(Beginning of STORED DATA)
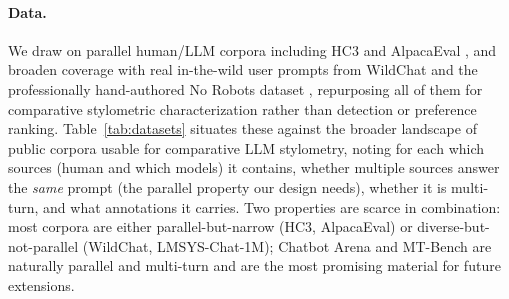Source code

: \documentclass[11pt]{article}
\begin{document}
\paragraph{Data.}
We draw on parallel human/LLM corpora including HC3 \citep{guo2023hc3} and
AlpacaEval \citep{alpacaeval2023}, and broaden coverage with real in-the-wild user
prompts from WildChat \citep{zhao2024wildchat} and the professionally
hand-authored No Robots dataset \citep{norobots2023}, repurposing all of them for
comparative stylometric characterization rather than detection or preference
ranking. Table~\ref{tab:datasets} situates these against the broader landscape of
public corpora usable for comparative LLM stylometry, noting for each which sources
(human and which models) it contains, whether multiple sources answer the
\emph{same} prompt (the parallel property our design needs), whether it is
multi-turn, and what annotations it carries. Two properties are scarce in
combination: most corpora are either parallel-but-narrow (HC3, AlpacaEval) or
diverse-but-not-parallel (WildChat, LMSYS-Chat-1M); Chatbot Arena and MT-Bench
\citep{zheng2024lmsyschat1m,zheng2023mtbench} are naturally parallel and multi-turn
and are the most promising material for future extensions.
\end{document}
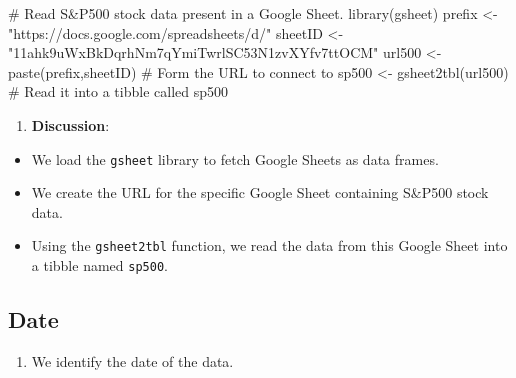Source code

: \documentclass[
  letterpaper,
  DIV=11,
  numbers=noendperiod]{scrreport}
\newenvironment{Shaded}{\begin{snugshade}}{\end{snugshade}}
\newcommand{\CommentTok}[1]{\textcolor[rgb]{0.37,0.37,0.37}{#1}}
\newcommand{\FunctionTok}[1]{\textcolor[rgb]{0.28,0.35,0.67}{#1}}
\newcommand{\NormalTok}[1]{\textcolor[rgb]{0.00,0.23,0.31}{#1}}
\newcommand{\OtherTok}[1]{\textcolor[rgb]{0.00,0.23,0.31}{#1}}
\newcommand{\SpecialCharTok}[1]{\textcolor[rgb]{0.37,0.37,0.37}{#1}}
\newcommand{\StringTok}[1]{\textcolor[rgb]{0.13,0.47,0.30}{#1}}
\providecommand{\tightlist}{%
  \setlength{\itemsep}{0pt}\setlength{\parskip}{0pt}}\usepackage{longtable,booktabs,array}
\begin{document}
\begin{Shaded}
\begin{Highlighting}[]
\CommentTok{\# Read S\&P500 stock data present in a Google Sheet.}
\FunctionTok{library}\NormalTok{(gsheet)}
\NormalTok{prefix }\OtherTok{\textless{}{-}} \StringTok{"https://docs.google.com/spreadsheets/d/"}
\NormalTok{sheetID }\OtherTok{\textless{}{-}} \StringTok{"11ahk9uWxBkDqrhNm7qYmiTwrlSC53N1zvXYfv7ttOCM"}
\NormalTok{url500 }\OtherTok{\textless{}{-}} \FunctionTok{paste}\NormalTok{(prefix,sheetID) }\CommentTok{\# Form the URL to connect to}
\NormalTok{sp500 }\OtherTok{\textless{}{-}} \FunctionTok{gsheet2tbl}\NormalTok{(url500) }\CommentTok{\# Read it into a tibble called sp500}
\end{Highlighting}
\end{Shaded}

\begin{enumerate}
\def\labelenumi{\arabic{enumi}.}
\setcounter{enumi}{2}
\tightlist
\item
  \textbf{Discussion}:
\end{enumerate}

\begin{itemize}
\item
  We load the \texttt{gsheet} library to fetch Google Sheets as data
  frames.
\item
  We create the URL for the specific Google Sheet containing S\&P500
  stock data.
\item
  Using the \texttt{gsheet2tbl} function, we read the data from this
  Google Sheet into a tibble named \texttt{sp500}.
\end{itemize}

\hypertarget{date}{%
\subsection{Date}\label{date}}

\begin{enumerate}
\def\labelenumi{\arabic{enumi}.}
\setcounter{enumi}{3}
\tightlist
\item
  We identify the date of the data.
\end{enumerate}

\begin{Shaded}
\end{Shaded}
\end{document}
(End of STORED DATA)
WORK TASK >> Nothing but an exact copy belongs in the answer: the lines from the top of the records through the line containing "broader landscape of", minus the pictures.

EXPECTED ANSWER >>
Source code

: \documentclass[11pt]{article}
\begin{document}
\paragraph{Data.}
We draw on parallel human/LLM corpora including HC3 \citep{guo2023hc3} and
AlpacaEval \citep{alpacaeval2023}, and broaden coverage with real in-the-wild user
prompts from WildChat \citep{zhao2024wildchat} and the professionally
hand-authored No Robots dataset \citep{norobots2023}, repurposing all of them for
comparative stylometric characterization rather than detection or preference
ranking. Table~\ref{tab:datasets} situates these against the broader landscape of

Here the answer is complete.